Abba, 36 ans, a l'énergie fraîche de l'oncle nécessaire pour gérer ce type de café, où les gens font tout sauf le travail. Le dissident mauritanien moustachu et souriant éternellement accueille ses invités dans pas moins de six langues, y compris l'hébreu.

Sur son calendrier chargé des événements de rencontres sur la vitesse, des performances de danse du ventre et des collectes de fonds pour les Palestiniens, le Barzakh Café de Crown Heights – du nom du concept musulman d'un endroit intermédiaire – a également organisé des événements juifs, notamment les dîners interfaits de Shabbat, une conversation avec un activiste de la paix israélien et des célébrations de la Mimouon juive de Maghrebi.

Barzakh n'est pas plus juif qu'il n'est syrien, africain ou cubain, mais il offre à de nombreux jeunes juifs quelque chose qu'ils ont difficile à trouver ailleurs. Pour les Juifs libéraux des communautés de Mizrahi, qui ont tendance à être conservateurs et fermement pro-israéliens, Barzakh présente une combinaison rare: les traditions Mizrahi et les valeurs pro-Palestiniennes.

Ce n'est pas aussi «Kumbaya» que cela puisse paraître.
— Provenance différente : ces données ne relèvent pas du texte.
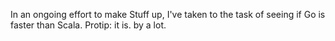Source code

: In an ongoing effort to make Stuff up, I've taken to the task of seeing if Go is faster than Scala.  Protip: it is.  by a lot.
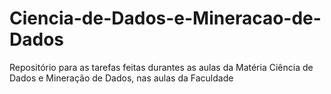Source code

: # Ciencia-de-Dados-e-Mineracao-de-Dados
Repositório para as tarefas feitas durantes as aulas da Matéria Ciência de Dados e Mineração de Dados, nas aulas da Faculdade
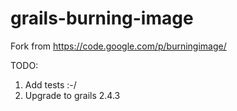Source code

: grails-burning-image
====================

Fork from https://code.google.com/p/burningimage/

TODO:
1. Add tests :-/
2. Upgrade to grails 2.4.3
Certains des clients du café s'opposent à la «normalisation» des militants de la paix israéliens et à l'organisation d'un échange de langue hébraïque-arabique, compte tenu du lien de l'hébreu moderne avec le sionisme. Mais Abba a tenu rapidement contre les critiques et a continué à offrir un flux varié d'événements juifs – et il pipi son discours avec l'hébreu moderne.

Café Tunis à Brooklyn

Le militant arabe est un exemple vivant de «à la fois, et» – dans son cas, critiquant «les deux» extrémistes musulmans »et» juifs. Tout en étudiant la géologie au collège au Maroc au printemps arabe, il a lancé une page Facebook anonyme qui lui a permis de partager du contenu critique envers les gouvernements nord-africains, qui a été initialement publié sur des plateformes interdites dans ces pays. Il a appelé son blog «Le critique arabe». « Cela repoussait les limites, appelant à une réforme religieuse dans l'islam, appelant à la possibilité de pluralisme », a déclaré Abba en parlant avec lui dans l'arrière-salle de son café.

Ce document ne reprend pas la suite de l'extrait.